Harvest season takes place in the beginning of October, but it’s the culmination of year-round work that sees Phillips coaxing her seedlings through to their veg phase, then cloning, then getting their roots strong and established. She started last October with 22 small veg plants; by March, she had about 1,200 mother plants.
ABOUT THE LOCATION
St. Thomas is located in Southwestern Ontario in Elgin County. Countryside Cannabis’ farm is on an 100-acre property.
The planting season takes place from the May long weekend, when the young plants start getting acclimatized, to mid-June, when the last ones get put in the ground. June 2022, it took nine people and a tractor eight days to get 42,000 plants into the ground.
This is Phillips’s first year running the show, from seed to plant, though she’s been part of every Countryside harvest since its first in 2020.
According to Abi Roach, Countryside’s lead on marketing and merchandising, at the moment the company primarily sells pre-rolls, some of which are infused with live resin, along with vape cartridges and a small selection of flower. “Our three key values are being true to flower and being closest to nature, providing a relaxing, ready-to-use experience and always delivering a great value,” says Roach.
Customers can find Countryside Cannabis products on OCS.ca or in select Authorized Cannabis Stores. Countryside’s 10th Planet, Strawberry OG and Grape Diamonds pre-rolls offer 19% to 26% THC, and they only go up from there, with the most potent live resin–infused pre-roll, the Peach Crescendo, staking a claim in the 35% to 43% THC range. Across Ontario and Canada, the OCS carries the largest number of Countryside products. “Our main focus is Ontario. It’s our home province and we want to support it by making sure we employ people and grow the company within Ontario,” says Roach.
Back in the field, Phillips dotes on the plants while they mature, checking them for pests and tracking their growth. The outdoor element introduces unpredictability and risk to growing. Last year, she treated a spider mite infestation with beneficial predators — good bugs that eat the bad bugs. This year has been infestation-free, but an early season drought followed by a deluge of rain caused many plants to perish.
Though there are risks to outdoor growing, there are also significant rewards. Compared to indoor-grown cannabis, Phillips has noted that the ones planted outdoors on the farm are significantly larger and darker in colour. According to Phillips they also tend to have more — and larger — trichomes, which are the origin of Countryside’s live resin products.

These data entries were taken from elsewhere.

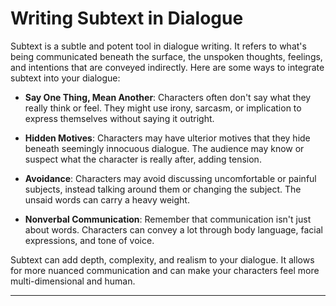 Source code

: # Writing Subtext in Dialogue

Subtext is a subtle and potent tool in dialogue writing. It refers to what's being communicated beneath the surface, the unspoken thoughts, feelings, and intentions that are conveyed indirectly. Here are some ways to integrate subtext into your dialogue:

- **Say One Thing, Mean Another**: Characters often don't say what they really think or feel. They might use irony, sarcasm, or implication to express themselves without saying it outright.

- **Hidden Motives**: Characters may have ulterior motives that they hide beneath seemingly innocuous dialogue. The audience may know or suspect what the character is really after, adding tension.

- **Avoidance**: Characters may avoid discussing uncomfortable or painful subjects, instead talking around them or changing the subject. The unsaid words can carry a heavy weight.

- **Nonverbal Communication**: Remember that communication isn't just about words. Characters can convey a lot through body language, facial expressions, and tone of voice.

Subtext can add depth, complexity, and realism to your dialogue. It allows for more nuanced communication and can make your characters feel more multi-dimensional and human.

---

Phillips has also noticed pink hairs on the buds, thought in the cannabis community to be a chemical reaction triggered by outdoor factors like sun and temperature variation.
Unlike indoors, where lights can be flipped to start the flowering phase overnight, Phillips says growing cannabis outdoors is a slower, more gradual process. To keep track of the plants’ progress and correctly time the harvest, she takes photos of the plants every week. “You can really see a difference in the development of the plants [from week to week],” she says.

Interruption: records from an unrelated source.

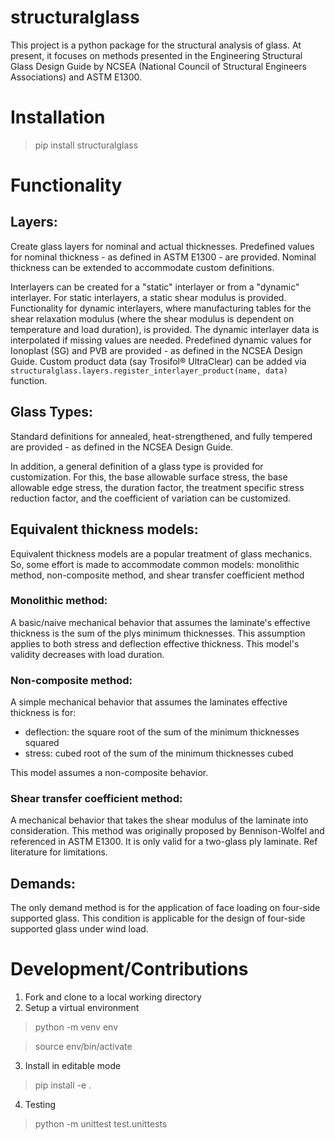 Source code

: # structuralglass
This project is a python package for the structural analysis of glass.
At present, it focuses on methods presented in the Engineering Structural Glass Design Guide by NCSEA
(National Council of Structural Engineers Associations) and ASTM E1300.

# Installation
> pip install structuralglass

# Functionality
## Layers:
Create glass layers for nominal and actual thicknesses. Predefined values for nominal thickness - as defined in ASTM E1300 - are provided. Nominal thickness can be extended to accommodate custom definitions.

Interlayers can be created for a "static" interlayer or from a "dynamic" interlayer. For static interlayers, a static shear modulus is provided. Functionality for dynamic interlayers, where manufacturing tables for the shear relaxation modulus (where the shear modulus is dependent on temperature and load duration), is provided. The dynamic interlayer data is interpolated if missing values are needed. Predefined dynamic values for Ionoplast (SG) and PVB are provided - as defined in the NCSEA Design Guide. Custom product data (say Trosifol® UltraClear) can be added via `structuralglass.layers.register_interlayer_product(name, data)` function.

## Glass Types:
Standard definitions for annealed, heat-strengthened, and fully tempered are provided - as defined in the NCSEA Design Guide.

In addition, a general definition of a glass type is provided for customization. For this, the base allowable surface stress, the base allowable edge stress, the duration factor, the treatment specific stress reduction factor, and the coefficient of variation can be customized.

## Equivalent thickness models:
Equivalent thickness models are a popular treatment of glass mechanics. So, some effort is made to accommodate common models: monolithic method, non-composite method, and shear transfer coefficient method

### Monolithic method:
A basic/naive mechanical behavior that assumes the laminate's effective thickness is the sum of the plys minimum thicknesses.
This assumption applies to both stress and deflection effective thickness.
This model's validity decreases with load duration.

### Non-composite method:
A simple mechanical behavior that assumes the laminates effective thickness is for:
* deflection: the square root of the sum of the minimum thicknesses squared
* stress: cubed root of the sum of the minimum thicknesses cubed

This model assumes a non-composite behavior.

### Shear transfer coefficient method:
A mechanical behavior that takes the shear modulus of the laminate into consideration.
This method was originally proposed by Bennison-Wolfel and referenced in ASTM E1300.
It is only valid for a two-glass ply laminate.
Ref literature for limitations.

## Demands:
The only demand method is for the application of face loading on four-side supported glass. This condition is applicable for the design of four-side supported glass under wind load.

# Development/Contributions
1. Fork and clone to a local working directory
2. Setup a virtual environment
> python -m venv env

> source env/bin/activate
3. Install in editable mode
> pip install -e .

4. Testing
> python -m unittest test.unittests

Phillips began her outdoor growing adventure by learning as much as she could from expert cannabis growers as well as local farmers well acquainted with the southern Ontario region’s soil, sun and precipitation, among other environmental factors. Under her leadership, Countryside is marrying some of the must-haves of cannabis growing — testing, tissue culture and cloning — with the low-tech world of organic outdoor farming.

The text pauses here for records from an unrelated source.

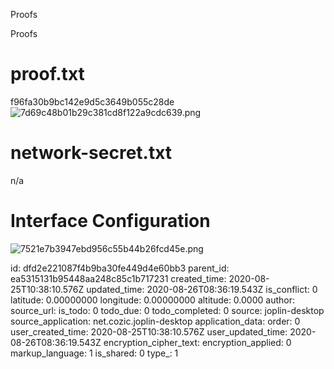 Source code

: Proofs

Proofs

# proof.txt
f96fa30b9bc142e9d5c3649b055c28de
![7d69c48b01b29c381cd8f122a9cdc639.png](:/abb1deb24b1e4225a87a3834956c4f84)

# network-secret.txt
n/a

# Interface Configuration
![7521e7b3947ebd956c55b44b26fcd45e.png](:/b5ab8d71ef1e4eccbe401aeeefbfab87)



id: dfd2e221087f4b9ba30fe449d4e60bb3
parent_id: ea5315131b95448aa248c85c1b717231
created_time: 2020-08-25T10:38:10.576Z
updated_time: 2020-08-26T08:36:19.543Z
is_conflict: 0
latitude: 0.00000000
longitude: 0.00000000
altitude: 0.0000
author: 
source_url: 
is_todo: 0
todo_due: 0
todo_completed: 0
source: joplin-desktop
source_application: net.cozic.joplin-desktop
application_data: 
order: 0
user_created_time: 2020-08-25T10:38:10.576Z
user_updated_time: 2020-08-26T08:36:19.543Z
encryption_cipher_text: 
encryption_applied: 0
markup_language: 1
is_shared: 0
type_: 1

Phillips may be relatively new to growing, but she’s an experienced operations professional, the kind who gets brought in to revise and tighten up processes to improve the consistency and standardization of an operation. Combined with her burgeoning fondness for farming, she was an obvious choice to lead the Countryside site.
“Cutting down the plants might feel a little more emotional this year, just because I’ve been with the plants since they were clones. Seeing them get cut down might be a little more devastating,” she says. That is, until next season, when the process starts all over again.